Também Marta Clemente criticou a metodologia usada na escola das filhas, em Castanheira do Ribatejo, que foi semelhante à relatada por António Silva.
Marta estava a trabalhar quando a filha de 13 anos lhe ligou “histérica com a possibilidade de ir passear com as amigas” a Paris numa viagem de cinco dias promovida pela escola, contou à Lusa.
O plano também foi anunciado durante as aulas e “supostamente, quantos mais alunos forem, menos se paga”, mas afinal vão “pagar o valor máximo”: São 595 euros por uma viagem de autocarro em que “ficam poucos dias em França” e é sempre a “correr de um lado para o outro e com poucas refeições incluídas”.

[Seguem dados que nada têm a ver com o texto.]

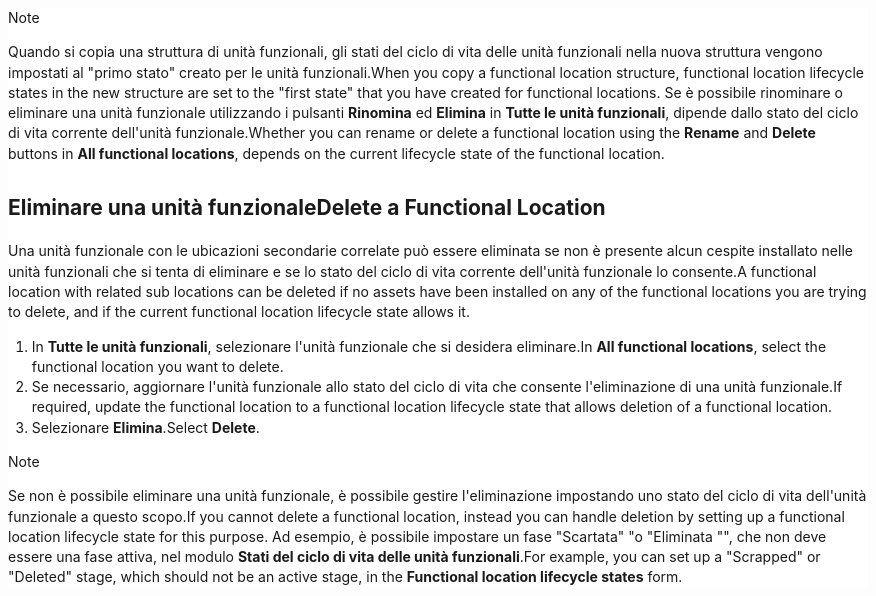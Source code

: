 >[!NOTE]
><span data-ttu-id="095c8-192">Quando si copia una struttura di unità funzionali, gli stati del ciclo di vita delle unità funzionali nella nuova struttura vengono impostati al "primo stato" creato per le unità funzionali.</span><span class="sxs-lookup"><span data-stu-id="095c8-192">When you copy a functional location structure, functional location lifecycle states in the new structure are set to the "first state" that you have created for functional locations.</span></span> <span data-ttu-id="095c8-193">Se è possibile rinominare o eliminare una unità funzionale utilizzando i pulsanti **Rinomina** ed **Elimina** in **Tutte le unità funzionali**, dipende dallo stato del ciclo di vita corrente dell'unità funzionale.</span><span class="sxs-lookup"><span data-stu-id="095c8-193">Whether you can rename or delete a functional location using the **Rename** and **Delete** buttons in **All functional locations**, depends on the current lifecycle state of the functional location.</span></span>

## <a name="delete-a-functional-location"></a><span data-ttu-id="095c8-194">Eliminare una unità funzionale</span><span class="sxs-lookup"><span data-stu-id="095c8-194">Delete a Functional Location</span></span>

<span data-ttu-id="095c8-195">Una unità funzionale con le ubicazioni secondarie correlate può essere eliminata se non è presente alcun cespite installato nelle unità funzionali che si tenta di eliminare e se lo stato del ciclo di vita corrente dell'unità funzionale lo consente.</span><span class="sxs-lookup"><span data-stu-id="095c8-195">A functional location with related sub locations can be deleted if no assets have been installed on any of the functional locations you are trying to delete, and if the current functional location lifecycle state allows it.</span></span>

1. <span data-ttu-id="095c8-196">In **Tutte le unità funzionali**, selezionare l'unità funzionale che si desidera eliminare.</span><span class="sxs-lookup"><span data-stu-id="095c8-196">In **All functional locations**, select the functional location you want to delete.</span></span>
2. <span data-ttu-id="095c8-197">Se necessario, aggiornare l'unità funzionale allo stato del ciclo di vita che consente l'eliminazione di una unità funzionale.</span><span class="sxs-lookup"><span data-stu-id="095c8-197">If required, update the functional location to a functional location lifecycle state that allows deletion of a functional location.</span></span>
3. <span data-ttu-id="095c8-198">Selezionare **Elimina**.</span><span class="sxs-lookup"><span data-stu-id="095c8-198">Select **Delete**.</span></span>

>[!NOTE]
><span data-ttu-id="095c8-199">Se non è possibile eliminare una unità funzionale, è possibile gestire l'eliminazione impostando uno stato del ciclo di vita dell'unità funzionale a questo scopo.</span><span class="sxs-lookup"><span data-stu-id="095c8-199">If you cannot delete a functional location, instead you can handle deletion by setting up a functional location lifecycle state for this purpose.</span></span> <span data-ttu-id="095c8-200">Ad esempio, è possibile impostare un fase "Scartata" "o "Eliminata "", che non deve essere una fase attiva, nel modulo **Stati del ciclo di vita delle unità funzionali**.</span><span class="sxs-lookup"><span data-stu-id="095c8-200">For example, you can set up a "Scrapped" or "Deleted" stage, which should not be an active stage, in the **Functional location lifecycle states** form.</span></span>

A mãe de Rita considera a viagem cara, mas admite que a choca mais haver colegas da filha “que não vão por questões financeiras”: “Não houve qualquer iniciativa para se angariar dinheiro para ajudar esses alunos, nem da parte da escola nem da associação de pais”, criticou.
A visita incluiu uma subida à Torre Eiffel, um passeio pelo Louvre e pelo Palácio de Versailles, mas também andar de barco no Sena, conhecer bairros típicos como Montmartre e até passar um dia completo na Disneyland.
Em Azeitão a história repete-se, só muda o destino: Os alunos do 3.º ciclo já estão a ultimar a viagem de cinco dias a Madrid e Toledo, que custará 500 euros.
“Das nove turmas do 9. ano vão pouco mais de 40 miúdos”, contou a mãe Vera Magarreiro, acrescentando que também ali “nunca houve nada especificamente para quem não pudesse pagar a viagem”.
Questionada pela Lusa, a presidente da Confederação Nacional das Associações de Pais (Confap) defendeu que “sendo visitas de estudo deveriam ser criadas condições para que todos possam participar”, apelando a “todos façam chegar esses casos às associações de pais para que os alunos possam ser apoiados.”
Mariana Carvalho lamentou que, tal como noutras áreas, também na educação “os mais carenciados continuem a ser os mais prejudicados”.
Filinto Lima acrescentou que além dos alunos com ASE, existem muitos outros para quem os preços destas viagens são impeditivos, cabendo às escolas a responsabilidade de garantir que “ninguém é deixado para trás”.